Thursday, March 29, 2007

Christophe (VII)

Christophe est debout devant la porte, verre de vin à la main. Tu as fait ce que je t’ai demandé, ma jolie? Je le regarde, je souris. Je suis à bout de souffle. Oui, voilà. Avant de déposer mes sacs, avant de retirer mon manteau, je lui tends mon poing fermé. Il me regarde, ravi. Il ouvre la main et je laisse glisser le string dans sa paume. Il le frotte lentement entre ses doigts, le porte à son visage et le hume en fermant les yeux, tout en continuant de le caresser. Il sourit, satisfait. Il prend une gorgée de vin, sent mon sous-vêtement une autre fois avant de le déposer sur le comptoir de la cuisine, derrière lui. Il se dirige vers moi, dépose son verre de vin sur la table près de l’entrée, enlèves ton manteau, donne-moi tes choses. Il m’aide à retirer mon manteau, le range dans la penderie, prends mes bagages et disparaît quelques instants dans une autre pièce. J’essuie mes bottes avec minutie sur le tapis mais ne les retire pas.
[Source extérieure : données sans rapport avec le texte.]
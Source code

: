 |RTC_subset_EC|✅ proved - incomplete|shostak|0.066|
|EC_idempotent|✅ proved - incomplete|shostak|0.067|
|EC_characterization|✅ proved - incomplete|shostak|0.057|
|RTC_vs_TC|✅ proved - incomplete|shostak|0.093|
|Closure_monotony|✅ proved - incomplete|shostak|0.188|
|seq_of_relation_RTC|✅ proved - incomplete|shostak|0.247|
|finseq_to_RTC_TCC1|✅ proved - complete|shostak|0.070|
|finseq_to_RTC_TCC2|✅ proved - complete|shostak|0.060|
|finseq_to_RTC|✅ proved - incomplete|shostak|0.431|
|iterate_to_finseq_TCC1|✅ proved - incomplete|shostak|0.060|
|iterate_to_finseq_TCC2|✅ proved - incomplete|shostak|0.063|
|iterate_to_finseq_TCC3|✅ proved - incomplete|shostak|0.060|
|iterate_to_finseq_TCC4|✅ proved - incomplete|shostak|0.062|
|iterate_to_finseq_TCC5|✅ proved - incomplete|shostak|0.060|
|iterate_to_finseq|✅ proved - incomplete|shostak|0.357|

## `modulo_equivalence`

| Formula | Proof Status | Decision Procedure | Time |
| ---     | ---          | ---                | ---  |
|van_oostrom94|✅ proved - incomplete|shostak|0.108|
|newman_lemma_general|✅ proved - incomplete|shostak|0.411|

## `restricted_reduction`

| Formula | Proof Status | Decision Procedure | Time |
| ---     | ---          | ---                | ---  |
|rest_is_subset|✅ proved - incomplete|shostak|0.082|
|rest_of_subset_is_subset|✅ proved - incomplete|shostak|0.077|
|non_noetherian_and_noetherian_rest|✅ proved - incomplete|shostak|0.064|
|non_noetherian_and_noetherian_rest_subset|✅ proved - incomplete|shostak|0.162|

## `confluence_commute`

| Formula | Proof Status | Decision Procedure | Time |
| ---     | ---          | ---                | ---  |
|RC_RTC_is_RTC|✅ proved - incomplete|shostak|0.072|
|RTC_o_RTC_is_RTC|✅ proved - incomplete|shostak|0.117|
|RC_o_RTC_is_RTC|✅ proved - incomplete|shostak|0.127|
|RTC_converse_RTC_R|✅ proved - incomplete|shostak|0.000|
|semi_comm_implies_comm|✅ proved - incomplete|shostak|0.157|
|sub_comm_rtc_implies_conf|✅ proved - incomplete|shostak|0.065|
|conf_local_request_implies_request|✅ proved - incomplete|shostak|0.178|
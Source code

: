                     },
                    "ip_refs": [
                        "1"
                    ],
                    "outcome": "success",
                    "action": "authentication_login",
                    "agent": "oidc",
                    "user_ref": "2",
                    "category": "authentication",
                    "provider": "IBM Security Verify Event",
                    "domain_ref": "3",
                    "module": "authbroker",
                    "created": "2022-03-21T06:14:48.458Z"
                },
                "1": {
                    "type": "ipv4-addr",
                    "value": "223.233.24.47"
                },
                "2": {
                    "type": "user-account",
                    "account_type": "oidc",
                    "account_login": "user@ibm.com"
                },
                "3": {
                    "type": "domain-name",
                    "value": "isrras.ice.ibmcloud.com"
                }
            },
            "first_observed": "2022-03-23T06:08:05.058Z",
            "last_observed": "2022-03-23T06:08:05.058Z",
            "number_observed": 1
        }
L’appartement de Christophe est immense; c’est une ancienne école de formation pour infirmières du début de siècle. Christophe a acheté l’immeuble il y a quelques années avant de le rénover et d’en faire deux condos. Le sien, situé à l’étage, compte au moins 7 pièces. La plus grande, dans laquelle nous nous trouvons, la cuisine/salle à manger/salon, est la plus spacieuse. Toutes les boiseries sont d’origine, ainsi que les planchers de pin. J’adore ces planchers. Mes pas y résonnent comme nulle part ailleurs. Je m’avance dans la pièce. Il y a un feu dans la cheminée, de la musique joue, je crois reconnaître Bach mais je n’en suis pas certaine, je ne m’y connais pas vraiment en musique classique, un seau à glace contenant une bouteille déjà entamée et une coupe vide qui n’attend que d’être remplie sont déposés sur la table à café. Je suppose qu’elle est à moi. Mon regard se promène sur les nombreuses photos en noir et blanc accrochées aux murs. Il s’agit de photos de corps, ou plutôt de morceaux de corps, car on n’en voit que certaines parties. C’est un jeu de trompe-l’œil. Ce sont des photos suggestives de près, mais de loin, elle ont l’air de montrer autres chose. Des bouts de seins qui s’échappent d’un décolleté plongeant, des poignets liés par des cordes, des hanches bien rondes entre des mains d’hommes, toutes en noir et blanc. Ces photos sont toutes soigneusement encadrées et disposées en damier sur le mur du fond de l’appartement. L’effet est saisissant. Mon regard se fixe sur l’une d’entre elles, au centre. On y voit une bouche de femme, grande ouverte, lèvres que je devine peintes en rouge, et le bout d’un sexe masculin en érection apparaît dans le coin inférieur droit. De loin, avec l’effet de la perspective, on jurerait que c’est un gros plan d’une femme hurlant dans un micro. Je me fais la réflexion qu’il ne doit pas y avoir souvent d’enfants en visite dans cet appartement pour y exposer de telles photos.

J’entends Christophe, ses pas sont feutrés, il est chaussé de pantoufles. Il s’approche de moi, tu as bien fait ça, j’ai mis tes choses dans la chambre, raconte-moi comment tu as fait pour retirer ton slip, tu as été rapide, dis-donc – il m’offre du vin, bien sûr, j’accepte, l’alcool me fera le plus grand bien, il en verse délicatement dans la coupe vide sur la table à café, puis va chercher la sienne. Je lui souris, je suis nerveuse mais je ne crois pas le montrer, je bois mon vin d’un trait et dépose à nouveau la coupe sur la table, vide, déjà. Christophe y verse encore du vin, ma parole, tu es assoiffée, il est content mais inquisiteur, il attend, je reprends la coupe de ma main droite et nous portons un toast à ma réponse qui ne saurait tarder, Christophe me fixe droit dans les yeux, et moi je me surprend à baisser aussitôt le regard pour fixer mes pieds.

Mais qu’est-ce que je fous?

Je suis belle, désirée, et c’est comme ça qu’il faut que je sois, c’est ce que je veux, non? Je relève la tête, il attend ma réponse, j’ai peur, Christophe sourit et a les tempes grisonnantes, ça me rassure. Tu es belle, il me dit. La musique m’enivre, le vin est délicieux, mes sens s’engourdissent doucement, la chaleur du feu est bonne et mes cuisses se réchauffent peu à peu. Christophe s’assied sur le canapé et me fait signe de m’asseoir près de lui en tapotant sa main sur le coussin. Viens ici.